Prep 10 mins
Cook 30 mins
This is an easy Chicken Parmesan recipe that i got from my aunt years ago. It is simple and easy to make on the days that work just seems to be the last thing i want to do. Cook time includes time that chicken cooks on stove.
- 4 boneless skinless chicken breast halves
- 354.88 ml plain breadcrumbs
- 118.29 ml grated parmesan cheese
- 14.79 ml dried oregano
- 14.79 ml dried basil
- 2.46 ml cayenne
- 118.29 ml flour, on a shallow plate
- 2 eggs, lightly beaten,in a pie plate
- 44.37 ml olive oil
- 473.18 ml prepared tomato sauce
- 354.88 ml grated mozzarella cheese
- Place chicken breasts between two pieces of plastic wrap and pound out to 1/2" thickness using a mallet or rolling pin.

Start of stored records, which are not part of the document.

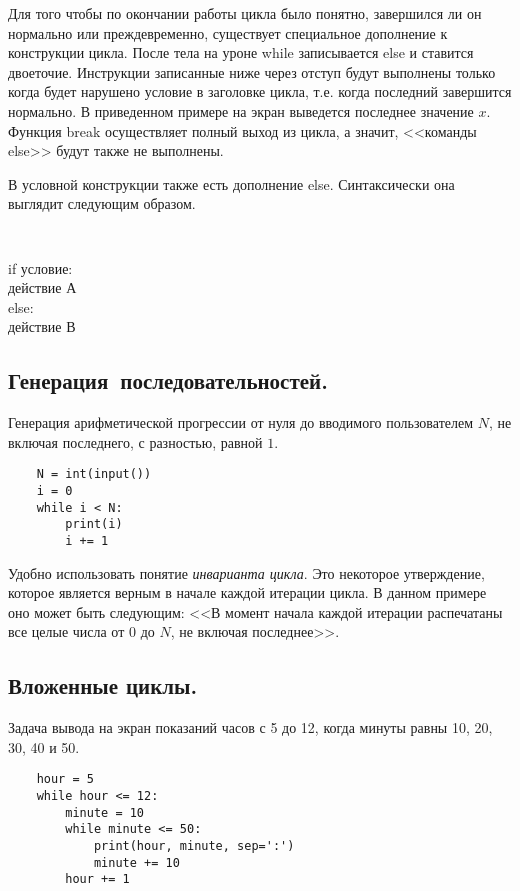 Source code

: \documentclass[a4paper, fleqn]{article}
\begin{document}
	Для того чтобы по окончании работы цикла было понятно, завершился ли он нормально или преждевременно, существует специальное дополнение к конструкции цикла. После тела на уроне while записывается else и ставится двоеточие. Инструкции записанные ниже через отступ будут выполнены только когда будет нарушено условие в заголовке цикла, т.е. когда последний завершится нормально. В приведенном примере на экран выведется последнее значение $x$. Функция break осуществляет полный выход из цикла, а значит, <<команды else>> будут также не выполнены.
	
	
	В условной конструкции также есть дополнение else. Синтаксически она выглядит следующим образом.
	\begin{lstlisting}
	
	\end{lstlisting}
	if условие:\\
	\qquad действие А\\
	else: \\
	\qquad действие В\\
	
	
	\subsection*{Генерация~последовательностей.}
	
	
	Генерация арифметической прогрессии от нуля до вводимого пользователем $N$, не включая последнего, с разностью, равной $1$. 
	\begin{lstlisting}
	N = int(input())
	i = 0
	while i < N:
		print(i)
		i += 1
	\end{lstlisting}
	
	Удобно использовать понятие \emph{инварианта цикла}. Это некоторое утверждение, которое является верным в начале каждой итерации цикла. В данном примере оно может быть следующим: <<В момент начала каждой итерации распечатаны все целые числа от $0$ до $N$, не включая последнее>>. 
	
	\subsection*{Вложенные циклы.}
	
	Задача вывода на экран показаний часов с 5 до 12, когда минуты равны 10, 20, 30, 40 и 50.
	\begin{lstlisting}
	hour = 5
	while hour <= 12:
		minute = 10
		while minute <= 50:
			print(hour, minute, sep=':')
			minute += 10
		hour += 1
	\end{lstlisting}
	
\end{document}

- Combine bread crumbs, 1/4 cup parmesan, oregano, basil and cayenne in a pie plate.
- Coat each breast in the flour, shaking off any excess flour.
- Dip each breast in the egg and then into the bread crumb mixture.

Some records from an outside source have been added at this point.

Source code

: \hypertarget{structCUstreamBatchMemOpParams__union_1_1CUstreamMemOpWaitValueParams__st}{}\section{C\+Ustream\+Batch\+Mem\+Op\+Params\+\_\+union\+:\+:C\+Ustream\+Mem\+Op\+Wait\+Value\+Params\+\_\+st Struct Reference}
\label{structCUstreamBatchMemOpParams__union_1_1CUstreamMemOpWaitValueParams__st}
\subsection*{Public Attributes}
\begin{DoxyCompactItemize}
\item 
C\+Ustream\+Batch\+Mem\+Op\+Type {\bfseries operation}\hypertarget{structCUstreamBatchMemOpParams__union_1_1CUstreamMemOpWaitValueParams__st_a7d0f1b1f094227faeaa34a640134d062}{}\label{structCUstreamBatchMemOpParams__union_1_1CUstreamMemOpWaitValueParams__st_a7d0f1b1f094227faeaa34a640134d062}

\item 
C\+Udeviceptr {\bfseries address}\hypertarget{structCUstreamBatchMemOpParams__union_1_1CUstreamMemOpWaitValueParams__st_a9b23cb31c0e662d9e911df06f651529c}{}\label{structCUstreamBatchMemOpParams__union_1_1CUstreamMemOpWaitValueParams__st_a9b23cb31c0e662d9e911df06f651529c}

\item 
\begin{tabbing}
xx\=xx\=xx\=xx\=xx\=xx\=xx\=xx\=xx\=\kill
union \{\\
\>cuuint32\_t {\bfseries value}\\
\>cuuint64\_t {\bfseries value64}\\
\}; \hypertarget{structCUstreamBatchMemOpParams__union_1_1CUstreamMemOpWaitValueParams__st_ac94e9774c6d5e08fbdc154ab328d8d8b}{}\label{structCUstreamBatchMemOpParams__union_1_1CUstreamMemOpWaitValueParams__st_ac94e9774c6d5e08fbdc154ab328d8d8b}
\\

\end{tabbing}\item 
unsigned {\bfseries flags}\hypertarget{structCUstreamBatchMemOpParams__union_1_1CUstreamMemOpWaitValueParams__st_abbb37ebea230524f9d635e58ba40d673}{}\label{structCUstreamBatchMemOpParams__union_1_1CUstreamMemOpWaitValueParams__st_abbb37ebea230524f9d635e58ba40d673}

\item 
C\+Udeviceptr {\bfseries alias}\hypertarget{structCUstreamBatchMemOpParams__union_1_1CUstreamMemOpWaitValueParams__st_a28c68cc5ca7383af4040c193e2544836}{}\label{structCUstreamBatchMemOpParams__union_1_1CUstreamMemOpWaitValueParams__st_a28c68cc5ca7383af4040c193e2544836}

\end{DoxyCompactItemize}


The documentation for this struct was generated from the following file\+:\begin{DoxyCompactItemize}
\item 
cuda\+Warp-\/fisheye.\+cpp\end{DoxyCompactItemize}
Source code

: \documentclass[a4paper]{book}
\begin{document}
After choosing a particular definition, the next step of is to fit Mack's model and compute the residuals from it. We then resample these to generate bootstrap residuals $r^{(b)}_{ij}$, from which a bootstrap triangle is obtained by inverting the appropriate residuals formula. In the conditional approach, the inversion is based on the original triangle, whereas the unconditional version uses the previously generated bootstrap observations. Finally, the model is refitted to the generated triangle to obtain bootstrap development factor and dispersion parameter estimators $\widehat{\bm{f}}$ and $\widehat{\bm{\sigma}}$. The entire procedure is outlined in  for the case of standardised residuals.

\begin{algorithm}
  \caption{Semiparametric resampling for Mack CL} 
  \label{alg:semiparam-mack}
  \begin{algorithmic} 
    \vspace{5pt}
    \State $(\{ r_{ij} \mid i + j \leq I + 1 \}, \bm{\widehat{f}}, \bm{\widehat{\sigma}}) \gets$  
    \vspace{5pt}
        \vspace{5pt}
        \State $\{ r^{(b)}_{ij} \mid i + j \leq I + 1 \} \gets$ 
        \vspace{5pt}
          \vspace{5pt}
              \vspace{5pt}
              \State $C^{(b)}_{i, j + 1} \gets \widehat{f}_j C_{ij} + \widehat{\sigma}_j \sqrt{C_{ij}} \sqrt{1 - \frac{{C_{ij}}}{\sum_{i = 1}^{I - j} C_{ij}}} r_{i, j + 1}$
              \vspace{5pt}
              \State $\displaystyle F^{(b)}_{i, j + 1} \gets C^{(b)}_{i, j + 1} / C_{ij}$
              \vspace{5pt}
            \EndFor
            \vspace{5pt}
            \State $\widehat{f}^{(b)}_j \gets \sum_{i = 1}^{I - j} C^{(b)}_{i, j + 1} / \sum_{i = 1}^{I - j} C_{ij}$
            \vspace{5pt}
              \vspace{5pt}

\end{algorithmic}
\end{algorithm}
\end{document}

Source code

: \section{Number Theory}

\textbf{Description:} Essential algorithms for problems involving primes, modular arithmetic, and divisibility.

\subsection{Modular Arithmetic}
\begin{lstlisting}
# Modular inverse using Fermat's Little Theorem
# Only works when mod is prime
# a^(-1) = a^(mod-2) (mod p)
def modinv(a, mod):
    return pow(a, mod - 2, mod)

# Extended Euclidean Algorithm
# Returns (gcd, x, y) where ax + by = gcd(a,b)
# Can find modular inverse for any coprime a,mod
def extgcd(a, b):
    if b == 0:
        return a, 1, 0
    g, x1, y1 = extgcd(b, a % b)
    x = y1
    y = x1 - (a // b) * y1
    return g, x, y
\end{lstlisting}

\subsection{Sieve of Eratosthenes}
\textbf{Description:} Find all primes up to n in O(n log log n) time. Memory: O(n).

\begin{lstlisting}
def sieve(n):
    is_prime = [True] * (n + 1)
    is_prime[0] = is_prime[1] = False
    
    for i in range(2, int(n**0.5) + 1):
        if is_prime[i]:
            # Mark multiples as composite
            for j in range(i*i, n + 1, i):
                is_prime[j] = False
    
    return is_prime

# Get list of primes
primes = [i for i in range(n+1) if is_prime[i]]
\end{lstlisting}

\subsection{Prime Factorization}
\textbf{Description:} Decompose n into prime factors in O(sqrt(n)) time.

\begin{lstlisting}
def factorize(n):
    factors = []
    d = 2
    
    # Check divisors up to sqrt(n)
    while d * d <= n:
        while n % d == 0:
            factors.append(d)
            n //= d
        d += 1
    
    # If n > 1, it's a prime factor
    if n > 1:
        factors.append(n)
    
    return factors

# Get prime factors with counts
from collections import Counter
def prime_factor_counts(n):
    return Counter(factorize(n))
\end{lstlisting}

- Set coated chicken aside on a plate.
- Heat oil in a large non-stick skillet.
- Carefully add chicken to pan, cooking two pieces at a time.
- Cook until golden on both sides.
- Spread one cup of the tomato sauce in the bottom of a baking dish and top with golden chicken breasts.
- Top each breast with the remaining sauce and sprinkle with mozzarella and parmesan cheeses.
- Bake in a 375 degree oven for 20 minutes or until cheese is bubbly.
- Serve hot with spaghetti and tomato sauce.
Great recipe. Even my hubby who isn't a big chicken parm fan loved it. I added two cloves of garlic and used homemade bread crumbs and fresh basil from our garden.
Great! It was one of the best chicken parm recipes that I've tried. I added garlic powder to the flour but made the rest exactly as written. The chicken seasonings were just right and we used up leftover sauce from the previous day so all in all, we were very satisfied!
Excellent. I used a jarred Marinara sauce - actually two jars because we like plenty of sauce - and I was very pleased with the results. Thanks for sharing this wonderful recipe!